* _YOUR TASK_
Your answer consists of the lines in the data that contain "encrypt". Copy each of them.

* _GIVEN ENTRIES_
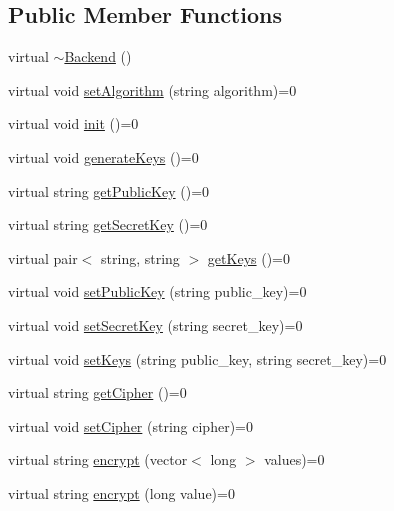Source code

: \subsection*{Public Member Functions}
\begin{DoxyCompactItemize}
\item 
virtual \mbox{\hyperlink{classhomomorphine_1_1_backend_a24577dcf41802199e2286a4378214cd5}{$\sim$\+Backend}} ()
\item 
virtual void \mbox{\hyperlink{classhomomorphine_1_1_backend_a69cc49ddff047e257a7d793ac240b08b}{set\+Algorithm}} (string algorithm)=0
\item 
virtual void \mbox{\hyperlink{classhomomorphine_1_1_backend_a8ac9e6b5d747ecd4db48d1bf1c1b7a8c}{init}} ()=0
\item 
virtual void \mbox{\hyperlink{classhomomorphine_1_1_backend_a88cd9469f1394a0a2d15c2f603280763}{generate\+Keys}} ()=0
\item 
virtual string \mbox{\hyperlink{classhomomorphine_1_1_backend_a8bba422ac5b13e77030a884cfd6a0463}{get\+Public\+Key}} ()=0
\item 
virtual string \mbox{\hyperlink{classhomomorphine_1_1_backend_a456cb97febfd3819ab400d9583c97153}{get\+Secret\+Key}} ()=0
\item 
virtual pair$<$ string, string $>$ \mbox{\hyperlink{classhomomorphine_1_1_backend_a4c1062db09f76c74640f70b451d70729}{get\+Keys}} ()=0
\item 
virtual void \mbox{\hyperlink{classhomomorphine_1_1_backend_a7c1236495e4aa6481871852edfff327a}{set\+Public\+Key}} (string public\+\_\+key)=0
\item 
virtual void \mbox{\hyperlink{classhomomorphine_1_1_backend_af20abcf14fae6a93c02e6470ea111123}{set\+Secret\+Key}} (string secret\+\_\+key)=0
\item 
virtual void \mbox{\hyperlink{classhomomorphine_1_1_backend_a48558b9cf1c143d92d83fa095dd84413}{set\+Keys}} (string public\+\_\+key, string secret\+\_\+key)=0
\item 
virtual string \mbox{\hyperlink{classhomomorphine_1_1_backend_a6c6ed25dec9809b3f216e185e8026e97}{get\+Cipher}} ()=0
\item 
virtual void \mbox{\hyperlink{classhomomorphine_1_1_backend_a29f49f5c862cf090ac98ade663e67c64}{set\+Cipher}} (string cipher)=0
\item 
virtual string \mbox{\hyperlink{classhomomorphine_1_1_backend_ade5ea47921fae4c5117e11ed1097b7ce}{encrypt}} (vector$<$ long $>$ values)=0
\item 
virtual string \mbox{\hyperlink{classhomomorphine_1_1_backend_a05ee154a7a5dd88a4a0589165fae9f97}{encrypt}} (long value)=0

\end{DoxyCompactItemize}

* _RESULT OF THIS EXERCISE_
virtual string \mbox{\hyperlink{classhomomorphine_1_1_backend_ade5ea47921fae4c5117e11ed1097b7ce}{encrypt}} (vector$<$ long $>$ values)=0
virtual string \mbox{\hyperlink{classhomomorphine_1_1_backend_a05ee154a7a5dd88a4a0589165fae9f97}{encrypt}} (long value)=0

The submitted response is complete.